§ **Materials provided**
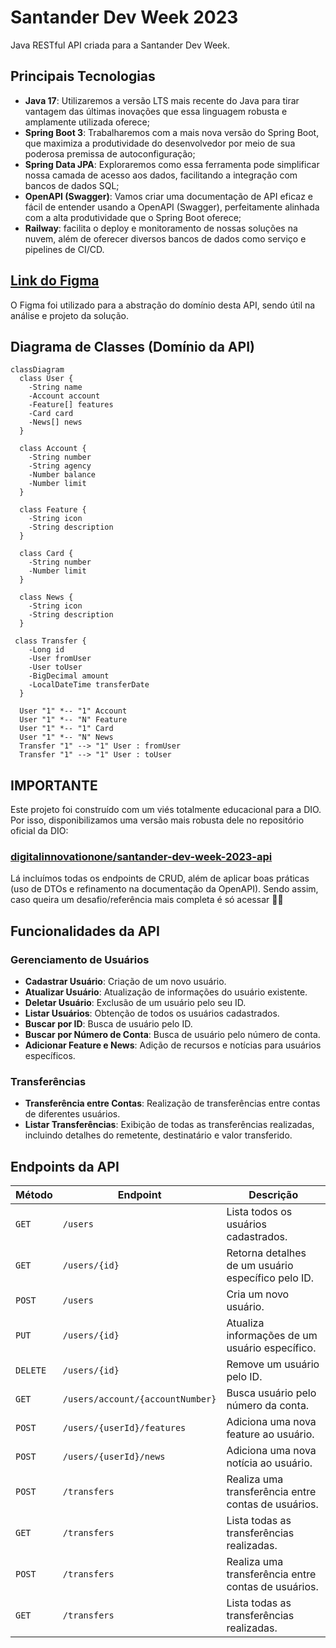 # Santander Dev Week 2023

Java RESTful API criada para a Santander Dev Week.

## Principais Tecnologias
 - **Java 17**: Utilizaremos a versão LTS mais recente do Java para tirar vantagem das últimas inovações que essa linguagem robusta e amplamente utilizada oferece;
 - **Spring Boot 3**: Trabalharemos com a mais nova versão do Spring Boot, que maximiza a produtividade do desenvolvedor por meio de sua poderosa premissa de autoconfiguração;
 - **Spring Data JPA**: Exploraremos como essa ferramenta pode simplificar nossa camada de acesso aos dados, facilitando a integração com bancos de dados SQL;
 - **OpenAPI (Swagger)**: Vamos criar uma documentação de API eficaz e fácil de entender usando a OpenAPI (Swagger), perfeitamente alinhada com a alta produtividade que o Spring Boot oferece;
 - **Railway**: facilita o deploy e monitoramento de nossas soluções na nuvem, além de oferecer diversos bancos de dados como serviço e pipelines de CI/CD.

## [Link do Figma](https://www.figma.com/file/0ZsjwjsYlYd3timxqMWlbj/SANTANDER---Projeto-Web%2FMobile?type=design&node-id=1421%3A432&mode=design&t=6dPQuerScEQH0zAn-1)

O Figma foi utilizado para a abstração do domínio desta API, sendo útil na análise e projeto da solução.

## Diagrama de Classes (Domínio da API)

```mermaid
classDiagram
  class User {
    -String name
    -Account account
    -Feature[] features
    -Card card
    -News[] news
  }

  class Account {
    -String number
    -String agency
    -Number balance
    -Number limit
  }

  class Feature {
    -String icon
    -String description
  }

  class Card {
    -String number
    -Number limit
  }

  class News {
    -String icon
    -String description
  }

 class Transfer {
    -Long id
    -User fromUser
    -User toUser
    -BigDecimal amount
    -LocalDateTime transferDate
  }

  User "1" *-- "1" Account
  User "1" *-- "N" Feature
  User "1" *-- "1" Card
  User "1" *-- "N" News
  Transfer "1" --> "1" User : fromUser
  Transfer "1" --> "1" User : toUser
```

## IMPORTANTE

Este projeto foi construído com um viés totalmente educacional para a DIO. Por isso, disponibilizamos uma versão mais robusta dele no repositório oficial da DIO:

### [digitalinnovationone/santander-dev-week-2023-api](https://github.com/digitalinnovationone/santander-dev-week-2023-api)

Lá incluímos todas os endpoints de CRUD, além de aplicar boas práticas (uso de DTOs e refinamento na documentação da OpenAPI). Sendo assim, caso queira um desafio/referência mais completa é só acessar 👊🤩

## Funcionalidades da API

### Gerenciamento de Usuários

- **Cadastrar Usuário**: Criação de um novo usuário.
- **Atualizar Usuário**: Atualização de informações do usuário existente.
- **Deletar Usuário**: Exclusão de um usuário pelo seu ID.
- **Listar Usuários**: Obtenção de todos os usuários cadastrados.
- **Buscar por ID**: Busca de usuário pelo ID.
- **Buscar por Número de Conta**: Busca de usuário pelo número de conta.
- **Adicionar Feature e News**: Adição de recursos e notícias para usuários específicos.

### Transferências

- **Transferência entre Contas**: Realização de transferências entre contas de diferentes usuários.
- **Listar Transferências**: Exibição de todas as transferências realizadas, incluindo detalhes do remetente, destinatário e valor transferido.

## Endpoints da API

| Método  | Endpoint                         | Descrição                                                   |
|---------|----------------------------------|-------------------------------------------------------------|
| `GET`   | `/users`                         | Lista todos os usuários cadastrados.                        |
| `GET`   | `/users/{id}`                    | Retorna detalhes de um usuário específico pelo ID.          |
| `POST`  | `/users`                         | Cria um novo usuário.                                       |
| `PUT`   | `/users/{id}`                    | Atualiza informações de um usuário específico.              |
| `DELETE`| `/users/{id}`                    | Remove um usuário pelo ID.                                  |
| `GET`   | `/users/account/{accountNumber}` | Busca usuário pelo número da conta.                         |
| `POST`  | `/users/{userId}/features`       | Adiciona uma nova feature ao usuário.                       |
| `POST`  | `/users/{userId}/news`           | Adiciona uma nova notícia ao usuário.                       |
| `POST`  | `/transfers`                     | Realiza uma transferência entre contas de usuários.         |
| `GET`   | `/transfers`                     | Lista todas as transferências realizadas.                   |
| `POST`  | `/transfers`                     | Realiza uma transferência entre contas de usuários.         |
| `GET`   | `/transfers`                     | Lista todas as transferências realizadas.                   |


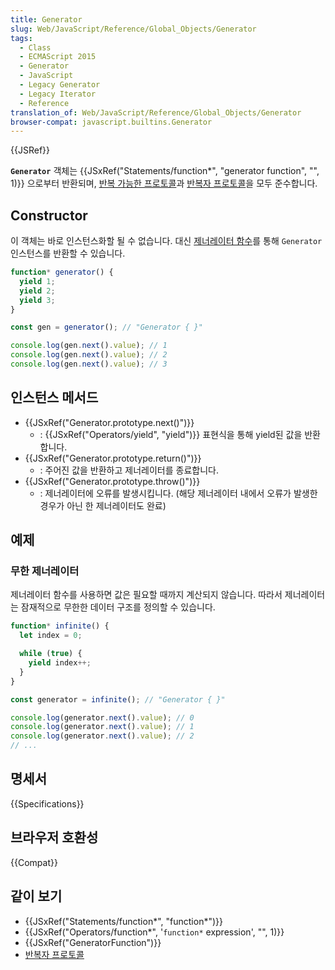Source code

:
 ```yaml
---
title: Generator
slug: Web/JavaScript/Reference/Global_Objects/Generator
tags:
  - Class
  - ECMAScript 2015
  - Generator
  - JavaScript
  - Legacy Generator
  - Legacy Iterator
  - Reference
translation_of: Web/JavaScript/Reference/Global_Objects/Generator
browser-compat: javascript.builtins.Generator
---
```


{{JSRef}}

**`Generator`** 객체는 {{JSxRef("Statements/function*", "generator function", "", 1)}} 으로부터 반환되며, [반복 가능한 프로토콜](/ko/docs/Web/JavaScript/Reference/Iteration_protocols#the_iterable_protocol)과 [반복자 프로토콜](/ko/docs/Web/JavaScript/Reference/Iteration_protocols#the_iterator_protocol)을 모두 준수합니다.

## Constructor

이 객체는 바로 인스턴스화할 될 수 없습니다. 대신 [제너레이터 함수](/ko/docs/Web/JavaScript/Reference/Statements/function*)를 통해 `Generator` 인스턴스를 반환할 수 있습니다.

```js
function* generator() {
  yield 1;
  yield 2;
  yield 3;
}

const gen = generator(); // "Generator { }"

console.log(gen.next().value); // 1
console.log(gen.next().value); // 2
console.log(gen.next().value); // 3
```

## 인스턴스 메서드

- {{JSxRef("Generator.prototype.next()")}}
  - : {{JSxRef("Operators/yield", "yield")}} 표현식을 통해 yield된 값을 반환합니다.
- {{JSxRef("Generator.prototype.return()")}}
  - : 주어진 값을 반환하고 제너레이터를 종료합니다.
- {{JSxRef("Generator.prototype.throw()")}}
  - : 제너레이터에 오류를 발생시킵니다. (해당 제너레이터 내에서 오류가 발생한 경우가 아닌 한 제너레이터도 완료)

## 예제

### 무한 제너레이터

제너레이터 함수를 사용하면 값은 필요할 때까지 계산되지 않습니다. 따라서 제너레이터는 잠재적으로 무한한 데이터 구조를 정의할 수 있습니다.

```js
function* infinite() {
  let index = 0;

  while (true) {
    yield index++;
  }
}

const generator = infinite(); // "Generator { }"

console.log(generator.next().value); // 0
console.log(generator.next().value); // 1
console.log(generator.next().value); // 2
// ...
```

## 명세서

{{Specifications}}

## 브라우저 호환성

{{Compat}}

## 같이 보기

- {{JSxRef("Statements/function*", "function*")}}
- {{JSxRef("Operators/function*", '<code>function*</code> expression', "", 1)}}
- {{JSxRef("GeneratorFunction")}}
- [반복자 프로토콜](/ko/docs/Web/JavaScript/Reference/Iteration_protocols)
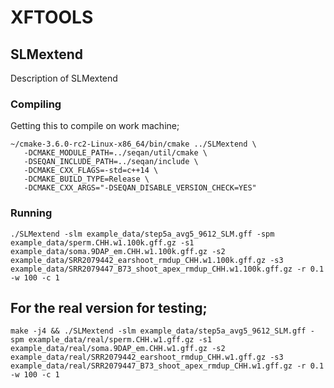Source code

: # XFTOOLS

## SLMextend

Description of SLMextend

### Compiling

Getting this to compile on work machine;

```
~/cmake-3.6.0-rc2-Linux-x86_64/bin/cmake ../SLMextend \
   -DCMAKE_MODULE_PATH=../seqan/util/cmake \
   -DSEQAN_INCLUDE_PATH=../seqan/include \
   -DCMAKE_CXX_FLAGS=-std=c++14 \
   -DCMAKE_BUILD_TYPE=Release \
   -DCMAKE_CXX_ARGS="-DSEQAN_DISABLE_VERSION_CHECK=YES" 
```

### Running

```
./SLMextend -slm example_data/step5a_avg5_9612_SLM.gff -spm example_data/sperm.CHH.w1.100k.gff.gz -s1 example_data/soma.9DAP_em.CHH.w1.100k.gff.gz -s2 example_data/SRR2079442_earshoot_rmdup_CHH.w1.100k.gff.gz -s3 example_data/SRR2079447_B73_shoot_apex_rmdup_CHH.w1.100k.gff.gz -r 0.1 -w 100 -c 1
```


## For the real version for testing;

```
make -j4 && ./SLMextend -slm example_data/step5a_avg5_9612_SLM.gff -spm example_data/real/sperm.CHH.w1.gff.gz -s1 example_data/real/soma.9DAP_em.CHH.w1.gff.gz -s2 example_data/real/SRR2079442_earshoot_rmdup_CHH.w1.gff.gz -s3 example_data/real/SRR2079447_B73_shoot_apex_rmdup_CHH.w1.gff.gz -r 0.1 -w 100 -c 1
```
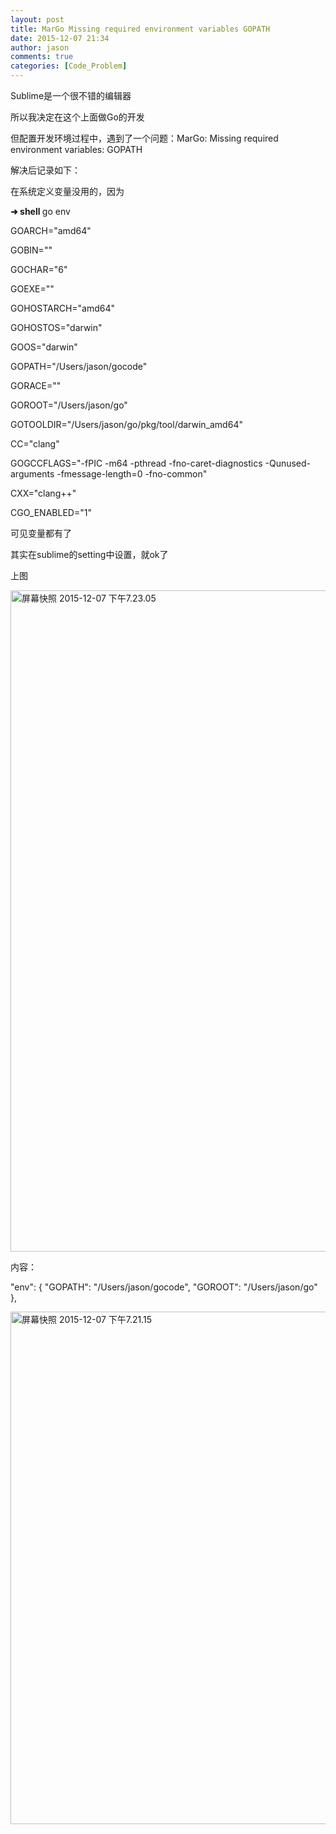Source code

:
 ```yaml
---
layout: post
title: MarGo Missing required environment variables GOPATH
date: 2015-12-07 21:34
author: jason
comments: true
categories: [Code_Problem]
---
```

Sublime是一个很不错的编辑器

所以我决定在这个上面做Go的开发

但配置开发环境过程中，遇到了一个问题：MarGo: Missing required environment variables: GOPATH

解决后记录如下：

在系统定义变量没用的，因为
<p class="p2"><span class="s2"><b>➜ </b></span><b> </b><span class="s4"><b>shell </b></span><b> </b><span class="s1">go env</span></p>
<p class="p2"><span class="s1">GOARCH="amd64"</span></p>
<p class="p2"><span class="s1">GOBIN=""</span></p>
<p class="p2"><span class="s1">GOCHAR="6"</span></p>
<p class="p2"><span class="s1">GOEXE=""</span></p>
<p class="p2"><span class="s1">GOHOSTARCH="amd64"</span></p>
<p class="p2"><span class="s1">GOHOSTOS="darwin"</span></p>
<p class="p2"><span class="s1">GOOS="darwin"</span></p>
<p class="p2"><span class="s1">GOPATH="/Users/jason/gocode"</span></p>
<p class="p2"><span class="s1">GORACE=""</span></p>
<p class="p2"><span class="s1">GOROOT="/Users/jason/go"</span></p>
<p class="p2"><span class="s1">GOTOOLDIR="/Users/jason/go/pkg/tool/darwin_amd64"</span></p>
<p class="p2"><span class="s1">CC="clang"</span></p>
<p class="p2"><span class="s1">GOGCCFLAGS="-fPIC -m64 -pthread -fno-caret-diagnostics -Qunused-arguments -fmessage-length=0 -fno-common"</span></p>
<p class="p2"><span class="s1">CXX="clang++"</span></p>
<p class="p2"><span class="s1">CGO_ENABLED="1"</span></p>
<p class="p2">可见变量都有了</p>
其实在sublime的setting中设置，就ok了

上图

<a href="http://121.40.214.164/wp-content/uploads/2015/12/屏幕快照-2015-12-07-下午7.23.05.png"><img class="alignnone size-full wp-image-23" src="http://121.40.214.164/wp-content/uploads/2015/12/屏幕快照-2015-12-07-下午7.23.05.png" alt="屏幕快照 2015-12-07 下午7.23.05" width="1832" height="1058" /></a>

内容：

"env":
{
"GOPATH": "/Users/jason/gocode",
"GOROOT": "/Users/jason/go"
},

<a href="http://121.40.214.164/wp-content/uploads/2015/12/屏幕快照-2015-12-07-下午7.21.15.png"><img class="alignnone size-full wp-image-24" src="http://121.40.214.164/wp-content/uploads/2015/12/屏幕快照-2015-12-07-下午7.21.15.png" alt="屏幕快照 2015-12-07 下午7.21.15" width="1768" height="820" /></a>
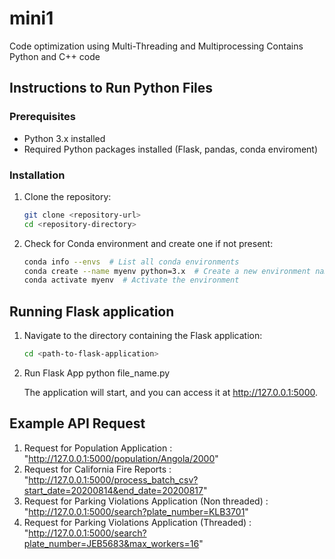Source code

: # mini1
Code optimization using Multi-Threading and Multiprocessing 
Contains Python and C++ code

## Instructions to Run Python Files

### Prerequisites
- Python 3.x installed
- Required Python packages installed (Flask, pandas, conda enviroment)

### Installation
1. Clone the repository:
   ```sh
   git clone <repository-url>
   cd <repository-directory>
   ```

2. Check for Conda environment and create one if not present:
   ```sh
   conda info --envs  # List all conda environments
   conda create --name myenv python=3.x  # Create a new environment named 'myenv'
   conda activate myenv  # Activate the environment
   ```

## Running Flask application
1. Navigate to the directory containing the Flask application:
    ```sh
    cd <path-to-flask-application>
    ```
2. Run Flask App 
    python file_name.py
    
    The application will start, and you can access it at http://127.0.0.1:5000.

## Example API Request
1. Request for Population Application : "http://127.0.0.1:5000/population/Angola/2000"
2. Request for California Fire Reports : "http://127.0.0.1:5000/process_batch_csv?start_date=20200814&end_date=20200817"
3. Request for Parking Violations Application (Non threaded) : "http://127.0.0.1:5000/search?plate_number=KLB3701"
4. Request for Parking Violations Application (Threaded) : "http://127.0.0.1:5000/search?plate_number=JEB5683&max_workers=16"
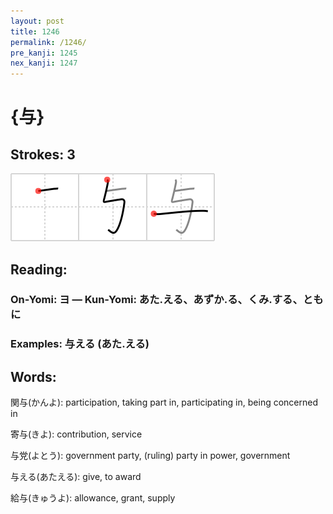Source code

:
 ```yaml
---
layout: post
title: 1246
permalink: /1246/
pre_kanji: 1245
nex_kanji: 1247
---
```


# {与}

## Strokes: 3

<div class="stroke"><img src="../images/E4B88E.png" /></div>

## Reading:

### On-Yomi: ヨ &mdash; Kun-Yomi: あた.える、あずか.る、くみ.する、ともに

### Examples: 与える (あた.える)

## Words:

関与(かんよ): participation, taking part in, participating in, being concerned in

寄与(きよ): contribution, service

与党(よとう): government party, (ruling) party in power, government

与える(あたえる): give, to award

給与(きゅうよ): allowance, grant, supply

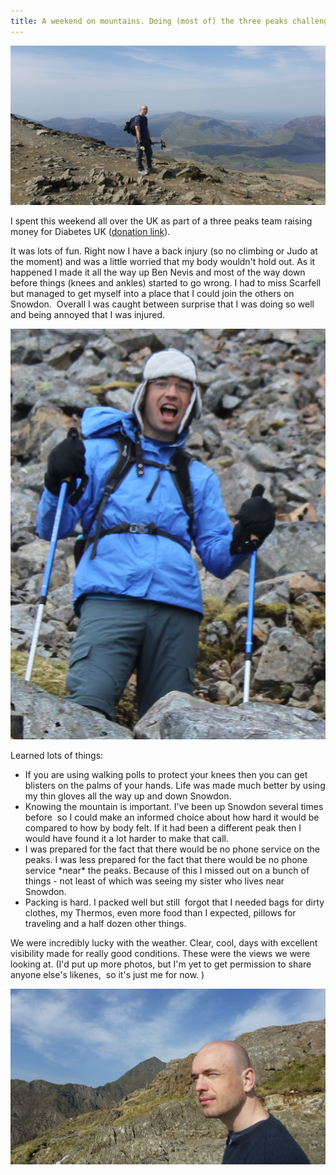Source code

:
 ```yaml
---
title: A weekend on mountains. Doing (most of) the three peaks challenge
---
```

![Alt text](/assets/uploads/2016/05/Screen-Shot-2016-05-11-at-20.23.051.png)

I spent this weekend all over the UK as part of a three peaks team raising money for Diabetes UK ([donation link](https://www.justgiving.com/fundraising/SugarHillGang)).

It was lots of fun. Right now I have a back injury (so no climbing or Judo at the moment) and was a little worried that my body wouldn't hold out. As it happened I made it all the way up Ben Nevis and most of the way down before things (knees and ankles) started to go wrong. I had to miss Scarfell  but managed to get myself into a place that I could join the others on Snowdon.  Overall I was caught between surprise that I was doing so well and being annoyed that I was injured.


![Alt text](/assets/uploads/2016/05/Screen-Shot-2016-05-11-at-20.22.22.png)

Learned lots of things:

  * If you are using walking polls to protect your knees then you can get blisters on the palms of your hands. Life was made much better by using my thin gloves all the way up and down Snowdon.
  * Knowing the mountain is important. I've been up Snowdon several times before  so I could make an informed choice about how hard it would be compared to how by body felt. If it had been a different peak then I  would have found it a lot harder to make that call.
  * I was prepared for the fact that there would be no phone service on the peaks. I was less prepared for the fact that there would be no phone service \*near\* the peaks. Because of this I missed out on a bunch of things - not least of which was seeing my sister who lives near Snowdon.
  * Packing is hard. I packed well but still  forgot that I needed bags for dirty clothes, my Thermos, even more food than I expected, pillows for traveling and a half dozen other things.


We were incredibly lucky with the weather. Clear, cool, days with excellent visibility made for really good conditions. These were the views we were looking at. (I'd put up more photos, but I'm yet to get permission to share anyone else's likenes,  so it's just me for now. )


![Alt text](/assets/uploads/2016/05/Screen-Shot-2016-05-11-at-20.22.43.png)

§ **What to produce**
What you should return is the exact text of every line from the top of the entries through the line with "- **Java 17**: Utilizaremos", pictures removed.

§ **Your response**
 # Santander Dev Week 2023

Java RESTful API criada para a Santander Dev Week.

## Principais Tecnologias
 - **Java 17**: Utilizaremos a versão LTS mais recente do Java para tirar vantagem das últimas inovações que essa linguagem robusta e amplamente utilizada oferece;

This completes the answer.